Ruya olamayacak kadar gerçek

162 10 0
                                    

(Hatalarım varsa kusura bakmayın)

Küçük bir bilgilendirme artık hikaye gözlemci bakış açısı olarak devam edecek.♡

Claranın bedeni yavaşça suyun altına dalarken aidan sadece izlemekle yetiniyordu. Gölün bir kısmı claranın kanı ile pembemsi bir renk almıştı. Islak gözlerle dizlerinin üzerine çökmüştü pişmanmıydı acaba? Olsada artık çok geçti. Claranın bedeni gözden kaybolduğunda ise aidan kafasını ellerinin arasına almış ne yapacağını bilmiyordu. Daha önce de insan öldürmüş olmasına rağmen ne yapacağını bilemiyordu. Çünkü bu kısa süre içerisinde clara'ya bağlanmıştı. Clara'yı öldürmeden önce söyledikleri beyninin içinde dönüyordu. Gerçekten aşık olmuştu clara'ya. Anlamıştı, aşık olduğu kadını öldürmüştü o. Arabasına bindi ve nereye gideceğini bilmeden sürmeye başladı. Clara ne yapıyordur şimdi?

Handler clara bayıldığı zaman onun boynuna bir çip yerleştirdi. Bu sayede claranın yerini rahatlıkla görebiliyordu.

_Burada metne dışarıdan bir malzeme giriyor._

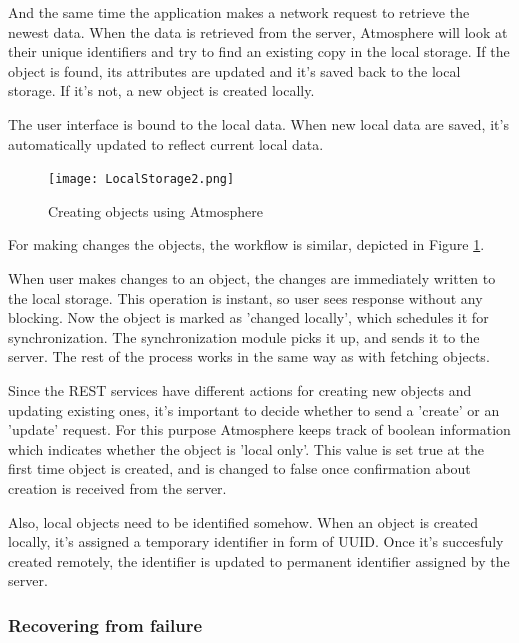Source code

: And the same time the application makes a network request to retrieve the newest data.  When the data is retrieved from the server,  Atmosphere will look at their unique identifiers and try to find an existing copy in the local storage. If the object is found, its attributes are updated and it’s saved back to the local storage. If it’s not, a new object is created locally. 

The user interface is bound to the local data. When new local data are saved, it's automatically updated to reflect current local data. 

\begin{figure}[ht!]
\centering
\texttt{[image: LocalStorage2.png]}
\caption{Creating objects using Atmosphere \label{fig:2}}
\end{figure}

For making changes the objects, the workflow is similar, depicted in Figure \ref{fig:2}.

When user makes changes to an object,  the changes are immediately written to the local storage.  This operation is instant, so user sees response without any blocking. Now the object is marked as 'changed locally', which schedules it for synchronization. The synchronization module picks it up, and sends it to the server.  The rest of the process works in the same way as with fetching objects.

Since the REST services have different actions for creating new objects and updating existing ones, it's important to decide whether to send a 'create' or an 'update' request. For this purpose Atmosphere keeps track of boolean information which indicates whether the object is 'local only'. This value is set true at the first time object is created, and is changed to false once confirmation about creation is received from the server.

Also, local objects need to be identified somehow. When an object is created locally, it's assigned a temporary identifier in form of UUID. Once it's succesfuly created remotely, the identifier is updated to permanent identifier assigned by the server.

\subsubsection{Recovering from failure}
\label{sec:failure_recovery}

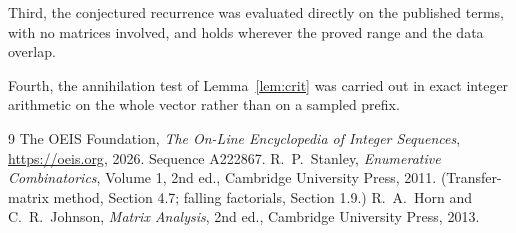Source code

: \documentclass[11pt,a4paper]{article}
\theoremstyle{plain}
\theoremstyle{definition}
\begin{document}
Third, the conjectured recurrence was evaluated directly on the published terms, with no
matrices involved, and holds wherever the proved range and the data overlap.

Fourth, the annihilation test of Lemma~\ref{lem:crit} was carried out in exact integer
arithmetic on the whole vector rather than on a sampled prefix.

\begin{thebibliography}{9}
 The OEIS Foundation, \emph{The On-Line Encyclopedia of Integer
Sequences}, \url{https://oeis.org}, 2026. Sequence A222867.
 R.~P.~Stanley, \emph{Enumerative Combinatorics}, Volume 1, 2nd ed.,
Cambridge University Press, 2011. (Transfer-matrix method, Section 4.7; falling factorials,
Section 1.9.)
 R.~A.~Horn and C.~R.~Johnson, \emph{Matrix Analysis}, 2nd ed., Cambridge
University Press, 2013.
\end{thebibliography}
\end{document}
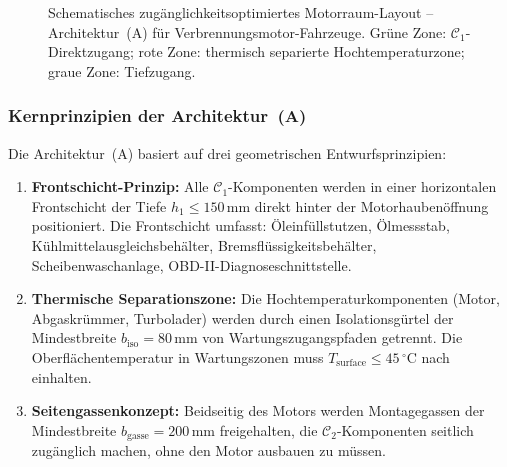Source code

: ﻿\documentclass[12pt,a4paper]{article}
\begin{document}
\begin{figure}[H]
	\caption{Schematisches zugänglichkeitsoptimiertes Motorraum-Layout -- Architektur~(A)
		für Verbrennungsmotor-Fahrzeuge. Grüne Zone: $\mathcal{C}_1$-Direktzugang;
		rote Zone: thermisch separierte Hochtemperaturzone; graue Zone: Tiefzugang.}
	\label{fig:layout_a}
\end{figure}

\subsubsection{Kernprinzipien der Architektur~(A)}

Die Architektur~(A) basiert auf drei geometrischen Entwurfsprinzipien:

\begin{enumerate}[leftmargin=*, label=(P\arabic*)]
	\item \textbf{Frontschicht-Prinzip:} Alle $\mathcal{C}_1$-Komponenten werden
	in einer horizontalen Frontschicht der Tiefe $h_1 \leq 150\,\mathrm{mm}$
	direkt hinter der Motorhaubenöffnung positioniert. Die Frontschicht umfasst:
	Öleinfüllstutzen, Ölmessstab, Kühlmittelausgleichsbehälter, Bremsflüssigkeitsbehälter,
	Scheibenwaschanlage, OBD-II-Diagnoseschnittstelle.

	\item \textbf{Thermische Separationszone:} Die Hochtemperaturkomponenten
	(Motor, Abgaskrümmer, Turbolader) werden durch einen Isolationsgürtel der
	Mindestbreite $b_\mathrm{iso} = 80\,\mathrm{mm}$ von Wartungszugangspfaden
	getrennt. Die Oberflächentemperatur in Wartungszonen muss
	$T_\mathrm{surface} \leq 45\,^\circ\mathrm{C}$ nach \cite{EN13202} einhalten.

	\item \textbf{Seitengassenkonzept:} Beidseitig des Motors werden Montagegassen
	der Mindestbreite $b_\mathrm{gasse} = 200\,\mathrm{mm}$ freigehalten,
	die $\mathcal{C}_2$-Komponenten seitlich zugänglich machen, ohne den
	Motor ausbauen zu müssen.
\end{enumerate}
\end{document}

Jane ise herşeyden habersiz bir biçimde joel ile sahilde dolaşıyordu.
-joel.
-Efendim?
-aidanlar gelmiştir artık değilmi
-gelmiştir geç oldu.
-içimde kötü bir his var. Artık gitsekmi?
-nasıl istersen sevgilim.

Handler ofisinde bilgisayarından gelen acil durum sesi ile bilgisayarına yöneldi.
Claranın konumu yok olmuştu oysa daha az önce göl kenarındaydı. Handler bir şeylerin ters gittiğini anladı ve jane'i aradı
-jane merhaba tatlım bir şey sorabilirmiyim.
-tabiki
-clara eve geldimi?
-bende eve yeni geldim fakat clara yok. Yaklaşık üç saat önce aidenla kahfaltı yapmak için çıktı.
-anlıyorum tatlım sonra görüşürüz.
-hey! Clara'ya bir şeymi oldu.
-bilmiyorum tatlım sonra konuşuruz.
-eğer bana gerçeği söylemezsen planını anlatırım.
-jane.. zaman yok lütfen
-anlat!
-clara yok oldu şimdi onu son gördüğüm konuma doğru ilerliyorum.
-ne konum mu? Herneyse bende geliyorum.
-tamam geliyorum seni almaya.

Kısa süre sonra handler jane'i aldı ve göle doğru yola çıktılar.
-handler ne oldu?
-tatlım bilmiyorum. Claraya bir çip takmıştım şimdi ise o yok.
-ne çipinden bahsediyorsun!
-jane şimdi sırası değil! Claranın hayatı tehlikede olabilir! Ve şuan benimle tartışman sadece zaman kaybı o yüzden sakin ol!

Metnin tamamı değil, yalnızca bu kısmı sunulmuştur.